Both Lucy Liu and Aunt Bea have gone broody (yes, Aunt Bea is still here, but that’s another story). Luckily for them I happened to have some fertile bantam cochin eggs from a contact in North Carolina, and both hens hatched out some adorable little chicks. Unluckily for me, I removed the chicks to stay with their brothers and sisters in a brooder, and both hens are now still broody.

I seem to be on a trajectory winding ever closer to Ultimate Cuteness: first the bantam hens, then two batches of standard-size chicks, and now a batch of what may be the cutest chicks ever: bantam cochin frizzles. These chicks are bantam sized cochins, with full, round tail feathering and feathered feet. As an added bonus, though, over half have the genetic trait of “frizzling,” meaning their feathers curl. When they are grown they will look like adorable one-pound little feather balls. Be still, my heart!

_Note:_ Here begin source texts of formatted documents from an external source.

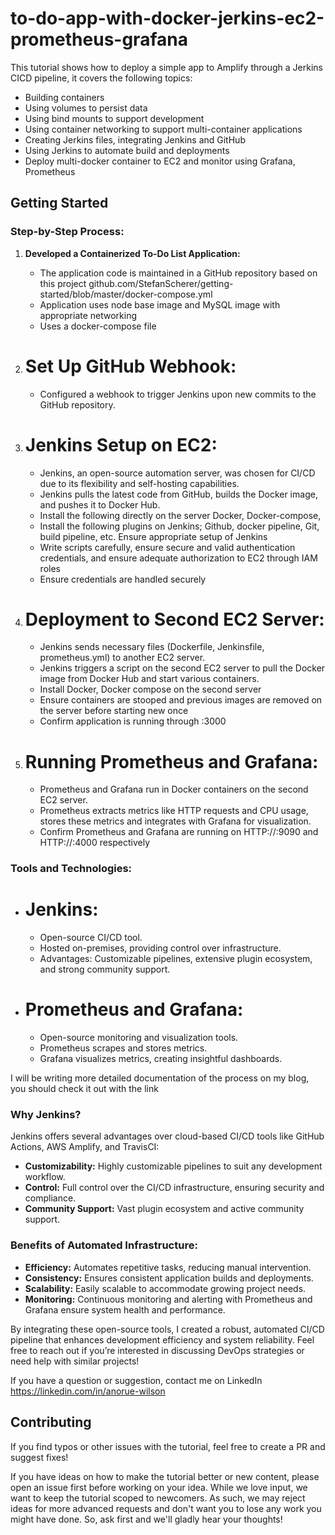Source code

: # to-do-app-with-docker-jerkins-ec2-prometheus-grafana

This tutorial shows how to deploy a simple app to Amplify through a Jerkins CICD pipeline, it covers the following topics:

- Building containers
- Using volumes to persist data
- Using bind mounts to support development
- Using container networking to support multi-container applications
- Creating Jerkins files, integrating Jenkins and GitHub
- Using Jerkins to automate build and deployments
- Deploy multi-docker container to EC2 and monitor using Grafana, Prometheus

## Getting Started

### Step-by-Step Process:

1. **Developed a Containerized To-Do List Application:**
   - The application code is maintained in a GitHub repository based on this project github.com/StefanScherer/getting-started/blob/master/docker-compose.yml
   - Application uses node base image and MySQL image with appropriate networking
   - Uses a docker-compose file

2. # Set Up GitHub Webhook:
   - Configured a webhook to trigger Jenkins upon new commits to the GitHub repository.

3. # Jenkins Setup on EC2:
   - Jenkins, an open-source automation server, was chosen for CI/CD due to its flexibility and self-hosting capabilities.
   - Jenkins pulls the latest code from GitHub, builds the Docker image, and pushes it to Docker Hub.
   - Install the following directly on the server Docker, Docker-compose, 
   - Install the following plugins on Jenkins; Github, docker pipeline, Git, build pipeline, etc. Ensure appropriate setup of Jenkins
   - Write scripts carefully, ensure secure and valid authentication credentials, and ensure adequate authorization to EC2 through IAM roles
   - Ensure credentials are handled securely

4. # Deployment to Second EC2 Server:
   - Jenkins sends necessary files (Dockerfile, Jenkinsfile, prometheus.yml) to another EC2 server.
   - Jenkins triggers a script on the second EC2 server to pull the Docker image from Docker Hub and start various containers.
   - Install Docker, Docker compose on the second server
   - Ensure containers are stooped and previous images are removed on the server before starting new once
   - Confirm application is running through <Server public IP>:3000

5. # Running Prometheus and Grafana:
   - Prometheus and Grafana run in Docker containers on the second EC2 server.
   - Prometheus extracts metrics like HTTP requests and CPU usage, stores these metrics and integrates with Grafana for visualization.
   - Confirm Prometheus and Grafana are running on HTTP://<IP server address>:9090 and HTTP://<IP server address>:4000 respectively

### Tools and Technologies:

- # Jenkins:
  - Open-source CI/CD tool.
  - Hosted on-premises, providing control over infrastructure.
  - Advantages: Customizable pipelines, extensive plugin ecosystem, and strong community support.

- # Prometheus and Grafana:
  - Open-source monitoring and visualization tools.
  - Prometheus scrapes and stores metrics.
  - Grafana visualizes metrics, creating insightful dashboards.

I will be writing more detailed documentation of the process on my blog, you should check it out with the link

### Why Jenkins?
Jenkins offers several advantages over cloud-based CI/CD tools like GitHub Actions, AWS Amplify, and TravisCI:
- **Customizability:** Highly customizable pipelines to suit any development workflow.
- **Control:** Full control over the CI/CD infrastructure, ensuring security and compliance.
- **Community Support:** Vast plugin ecosystem and active community support.

### Benefits of Automated Infrastructure:
- **Efficiency:** Automates repetitive tasks, reducing manual intervention.
- **Consistency:** Ensures consistent application builds and deployments.
- **Scalability:** Easily scalable to accommodate growing project needs.
- **Monitoring:** Continuous monitoring and alerting with Prometheus and Grafana ensure system health and performance.

By integrating these open-source tools, I created a robust, automated CI/CD pipeline that enhances development efficiency and system reliability. Feel free to reach out if you’re interested in discussing DevOps strategies or need help with similar projects!

If you have a question or suggestion, contact me on LinkedIn
https://linkedin.com/in/anorue-wilson

## Contributing

If you find typos or other issues with the tutorial, feel free to create a PR and suggest fixes!

If you have ideas on how to make the tutorial better or new content, please open an issue first before working on your idea. While we love input, we want to keep the tutorial scoped to newcomers.
As such, we may reject ideas for more advanced requests and don't want you to lose any work you might
have done. So, ask first and we'll gladly hear your thoughts!
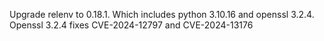 Upgrade relenv to 0.18.1. Which includes python 3.10.16 and openssl 3.2.4.
Openssl 3.2.4 fixes CVE-2024-12797 and CVE-2024-13176
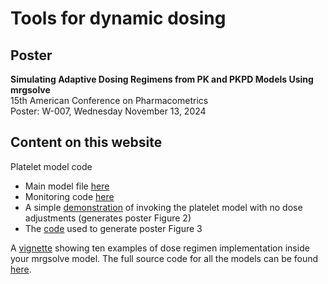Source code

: 
# Tools for dynamic dosing

## Poster
**Simulating Adaptive Dosing Regimens from PK and PKPD Models Using mrgsolve**   
15th American Conference on Pharmacometrics  
Poster: W-007, Wednesday November 13, 2024  

## Content on this website

Platelet model code 

- Main model file [here](https://github.com/mrgsolve/dynamic-dosing/blob/main/model/platelet.mod)
- Monitoring code [here](https://github.com/mrgsolve/dynamic-dosing/blob/main/model/monitor.h)
- A simple [demonstration](https://github.com/mrgsolve/dynamic-dosing/blob/main/platelets-example.qmd) of invoking the platelet model with no dose adjustments (generates poster Figure 2)
- The [code](https://github.com/mrgsolve/dynamic-dosing/blob/main/platelets-adjust.R) used to generate poster Figure 3

A [vignette](https://mrgsolve.org/dynamic-dosing) showing ten examples of dose
regimen implementation inside your mrgsolve model. The full source code for all the models can 
be found [here](https://github.com/mrgsolve/dynamic-dosing/tree/main/model).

At one week of age I can already tell which ones express the frizzle gene. Below on the left is a “splash” chick, who will be white with splashes of grey. Her feathers will be straight. On the right is a blue (or possibly lemon blue) chick who will be frizzled. Even his tiny foot feathers are curled!

In between caring for chicks and hens, I am also beginning my garden preparations for the year. I spent yesterday planting herbs and roses around the banty playhouse, and I hope to begin planting vegetable seedlings indoors today - - although those who know me and my superstitions also know I will not be ready to announce my 2009 plantings until we are fully past the “jinx” stage. We will keep the same size plot we used last year, though, with some changes to the lineup to get more of the veggies we want.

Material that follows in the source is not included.